China's inflation accelerated more than forecast to a seven-month high as the nation's coldest winter in 28 years pushed up vegetable prices, a pickup that may limit room for easing to support an economic recovery.
The consumer price index rose 2.5 percent in December from a year earlier, the National Bureau of Statistics said today in Beijing. That compares with the 2.3 percent median estimate in a Bloomberg News survey of 42 economists and a 2 percent gain in November. The decline in the producer-price index eased to 1.9 percent.
Chinese stocks headed for the biggest drop in eight weeks on concern that the quickening in inflation makes further policy loosening less likely, after data yesterday on exports and credit growth underscored the strength of the economic rebound. Chen Yulu, a central bank academic adviser, said Jan. 8 that price gains may become a concern in the second half.
"With growth momentum firming up and inflation picking up, the likelihood of any further easing has disappeared and the next interest-rate move will probably be an increase," which could come as early as the fourth quarter, Zhu Haibin, chief China economist at JPMorgan Chase & Co. in Hong Kong, said in a telephone interview.

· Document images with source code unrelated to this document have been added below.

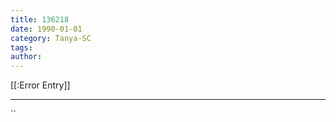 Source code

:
 ```yaml
---
title: 136218
date: 1990-01-01
category: Tanya-SC
tags: 
author: 
---
```


[[:Error Entry]]

---



``
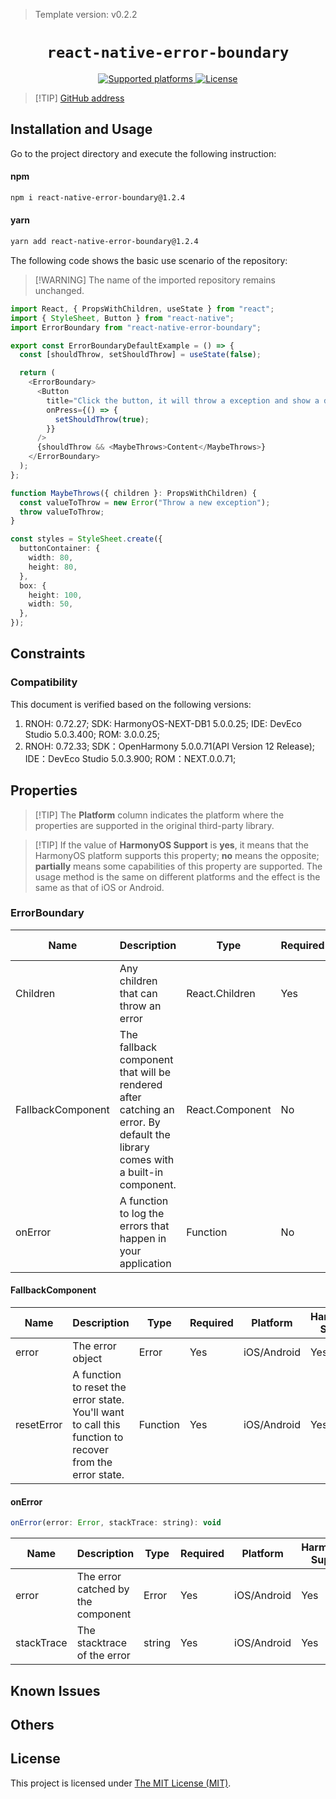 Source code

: > Template version: v0.2.2

<p align="center">
  <h1 align="center"> <code>react-native-error-boundary</code> </h1>
</p>
<p align="center">
    <a href="https://github.com/carloscuesta/react-native-error-boundary">
        <img src="https://img.shields.io/badge/platforms-android%20|%20ios%20|%20harmony%20-lightgrey.svg" alt="Supported platforms" />
    </a>
    <a href="https://github.com/carloscuesta/react-native-error-boundary/blob/master/LICENSE">
        <img src="https://img.shields.io/badge/license-MIT-green.svg" alt="License" />
        <!-- <img src="https://img.shields.io/badge/license-Apache-blue.svg" alt="License" /> -->
    </a>
</p>

> [!TIP] [ GitHub address](https://github.com/carloscuesta/react-native-error-boundary)

## Installation and Usage

Go to the project directory and execute the following instruction:

<!-- tabs:start -->

#### **npm**

```bash
npm i react-native-error-boundary@1.2.4
```

#### **yarn**

```bash
yarn add react-native-error-boundary@1.2.4
```

<!-- tabs:end -->

The following code shows the basic use scenario of the repository:

> [!WARNING] The name of the imported repository remains unchanged.

```ts
import React, { PropsWithChildren, useState } from "react";
import { StyleSheet, Button } from "react-native";
import ErrorBoundary from "react-native-error-boundary";

export const ErrorBoundaryDefaultExample = () => {
  const [shouldThrow, setShouldThrow] = useState(false);

  return (
    <ErrorBoundary>
      <Button
        title="Click the button, it will throw a exception and show a default error page"
        onPress={() => {
          setShouldThrow(true);
        }}
      />
      {shouldThrow && <MaybeThrows>Content</MaybeThrows>}
    </ErrorBoundary>
  );
};

function MaybeThrows({ children }: PropsWithChildren) {
  const valueToThrow = new Error("Throw a new exception");
  throw valueToThrow;
}

const styles = StyleSheet.create({
  buttonContainer: {
    width: 80,
    height: 80,
  },
  box: {
    height: 100,
    width: 50,
  },
});
```

## Constraints

### Compatibility

This document is verified based on the following versions:

1. RNOH: 0.72.27; SDK: HarmonyOS-NEXT-DB1 5.0.0.25; IDE: DevEco Studio 5.0.3.400; ROM: 3.0.0.25;
2. RNOH: 0.72.33; SDK：OpenHarmony 5.0.0.71(API Version 12 Release); IDE：DevEco Studio 5.0.3.900; ROM：NEXT.0.0.71;

## Properties

> [!TIP] The **Platform** column indicates the platform where the properties are supported in the original third-party library.

> [!TIP] If the value of **HarmonyOS Support** is **yes**, it means that the HarmonyOS platform supports this property; **no** means the opposite; **partially** means some capabilities of this property are supported. The usage method is the same on different platforms and the effect is the same as that of iOS or Android.

### ErrorBoundary

| Name              | Description                                                                                                                   | Type            | Required | Platform    | HarmonyOS Support |
| ----------------- | ----------------------------------------------------------------------------------------------------------------------------- | --------------- | -------- | ----------- | ----------------- |
| Children          | Any children that can throw an error                                                                                          | React.Children  | Yes      | iOS/Android | Yes               |
| FallbackComponent | The fallback component that will be rendered after catching an error. By default the library comes with a built-in component. | React.Component | No       | iOS/Android | Yes               |
| onError           | A function to log the errors that happen in your application                                                                  | Function        | No       | iOS/Android | Yes               |

#### FallbackComponent

| Name       | Description                                                                                             | Type     | Required | Platform    | HarmonyOS Support |
| ---------- | ------------------------------------------------------------------------------------------------------- | -------- | -------- | ----------- | ----------------- |
| error      | The error object                                                                                        | Error    | Yes      | iOS/Android | Yes               |
| resetError | A function to reset the error state. You'll want to call this function to recover from the error state. | Function | Yes      | iOS/Android | Yes               |

#### onError

```js
onError(error: Error, stackTrace: string): void
```

| Name       | Description                        | Type   | Required | Platform    | HarmonyOS Support |
| ---------- | ---------------------------------- | ------ | -------- | ----------- | ----------------- |
| error      | The error catched by the component | Error  | Yes      | iOS/Android | Yes               |
| stackTrace | The stacktrace of the error        | string | Yes      | iOS/Android | Yes               |

## Known Issues

## Others

## License

This project is licensed under [The MIT License (MIT)](https://github.com/carloscuesta/react-native-error-boundary/blob/master/LICENSE).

David Fuller's view I saw the headline for this article and
the latest inflation data in the early hours of China's trading this morning
and it had only lowered the Shanghai A-Share Index (weekly
& daily) by about 10 points. However,
as the news spread the market sold off more sharply in the latter part of the
day because food price inflation, let alone shortages, is always a serious concern
in China. They have produced hardship for the poorer masses and also riots,
which are what authoritarian rulers fear most because rigid political systems
have fewer safety valves.
This article is also interesting because I imagine China's rulers and their counter parts in other regions of Northern Asia would welcome a little global warming, instead of the extremely harsh winter mentioned in the opening paragraph of the article above. (See also Journey to Asia - on climate.)
Today's big downward dynamic for SHASHR, best seen on the daily chart above, is the first since the strong rally commenced in early December. It will be interesting to see what follows next week but steady action will be required to indicate that we have commenced the slower period of upward ranging that I mentioned yesterday, rather than the likelihood that we have seen a peak of at least near-term significance.